→ **TASK PROMPT**:
Reproduce exactly, and nothing but, the lines between the one with "5 & Ly hôn &" and the end of the entries, both ends included.

[Items from a dataset]
□ □ □ □

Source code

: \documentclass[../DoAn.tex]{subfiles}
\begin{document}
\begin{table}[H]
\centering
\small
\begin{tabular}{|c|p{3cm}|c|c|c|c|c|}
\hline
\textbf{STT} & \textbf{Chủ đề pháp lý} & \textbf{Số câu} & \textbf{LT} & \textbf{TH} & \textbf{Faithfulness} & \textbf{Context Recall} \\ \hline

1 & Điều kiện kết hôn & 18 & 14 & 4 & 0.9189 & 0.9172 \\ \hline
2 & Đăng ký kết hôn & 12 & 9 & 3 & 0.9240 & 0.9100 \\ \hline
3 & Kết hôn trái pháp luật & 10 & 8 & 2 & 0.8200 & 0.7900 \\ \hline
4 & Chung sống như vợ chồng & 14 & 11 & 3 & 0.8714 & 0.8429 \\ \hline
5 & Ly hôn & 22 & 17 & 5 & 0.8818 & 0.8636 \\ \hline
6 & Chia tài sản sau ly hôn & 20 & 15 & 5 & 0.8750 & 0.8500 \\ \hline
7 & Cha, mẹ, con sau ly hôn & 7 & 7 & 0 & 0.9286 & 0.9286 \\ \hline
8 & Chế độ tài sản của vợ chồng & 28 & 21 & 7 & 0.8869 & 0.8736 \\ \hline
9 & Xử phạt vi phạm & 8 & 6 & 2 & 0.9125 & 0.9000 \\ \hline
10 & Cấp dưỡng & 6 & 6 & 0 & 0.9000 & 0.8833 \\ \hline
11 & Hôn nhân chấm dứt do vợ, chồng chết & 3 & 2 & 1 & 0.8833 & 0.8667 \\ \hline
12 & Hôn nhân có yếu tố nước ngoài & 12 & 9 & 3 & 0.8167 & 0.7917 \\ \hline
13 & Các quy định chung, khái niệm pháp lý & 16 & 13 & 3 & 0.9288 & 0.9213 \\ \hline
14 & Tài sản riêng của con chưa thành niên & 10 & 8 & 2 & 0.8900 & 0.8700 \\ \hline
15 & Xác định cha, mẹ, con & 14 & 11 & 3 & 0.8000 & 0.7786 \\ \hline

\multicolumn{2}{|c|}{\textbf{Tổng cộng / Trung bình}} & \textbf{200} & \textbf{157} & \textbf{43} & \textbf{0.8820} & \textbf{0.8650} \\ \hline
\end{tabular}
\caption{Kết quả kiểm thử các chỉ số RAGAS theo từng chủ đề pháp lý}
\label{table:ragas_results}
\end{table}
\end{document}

□ □ □ □

→ **SOLVED PROBLEM**:
5 & Ly hôn & 22 & 17 & 5 & 0.8818 & 0.8636 \\ \hline
6 & Chia tài sản sau ly hôn & 20 & 15 & 5 & 0.8750 & 0.8500 \\ \hline
7 & Cha, mẹ, con sau ly hôn & 7 & 7 & 0 & 0.9286 & 0.9286 \\ \hline
8 & Chế độ tài sản của vợ chồng & 28 & 21 & 7 & 0.8869 & 0.8736 \\ \hline
9 & Xử phạt vi phạm & 8 & 6 & 2 & 0.9125 & 0.9000 \\ \hline
10 & Cấp dưỡng & 6 & 6 & 0 & 0.9000 & 0.8833 \\ \hline
11 & Hôn nhân chấm dứt do vợ, chồng chết & 3 & 2 & 1 & 0.8833 & 0.8667 \\ \hline
12 & Hôn nhân có yếu tố nước ngoài & 12 & 9 & 3 & 0.8167 & 0.7917 \\ \hline
13 & Các quy định chung, khái niệm pháp lý & 16 & 13 & 3 & 0.9288 & 0.9213 \\ \hline
14 & Tài sản riêng của con chưa thành niên & 10 & 8 & 2 & 0.8900 & 0.8700 \\ \hline
15 & Xác định cha, mẹ, con & 14 & 11 & 3 & 0.8000 & 0.7786 \\ \hline

\multicolumn{2}{|c|}{\textbf{Tổng cộng / Trung bình}} & \textbf{200} & \textbf{157} & \textbf{43} & \textbf{0.8820} & \textbf{0.8650} \\ \hline
\end{tabular}
\caption{Kết quả kiểm thử các chỉ số RAGAS theo từng chủ đề pháp lý}
\label{table:ragas_results}
\end{table}
\end{document}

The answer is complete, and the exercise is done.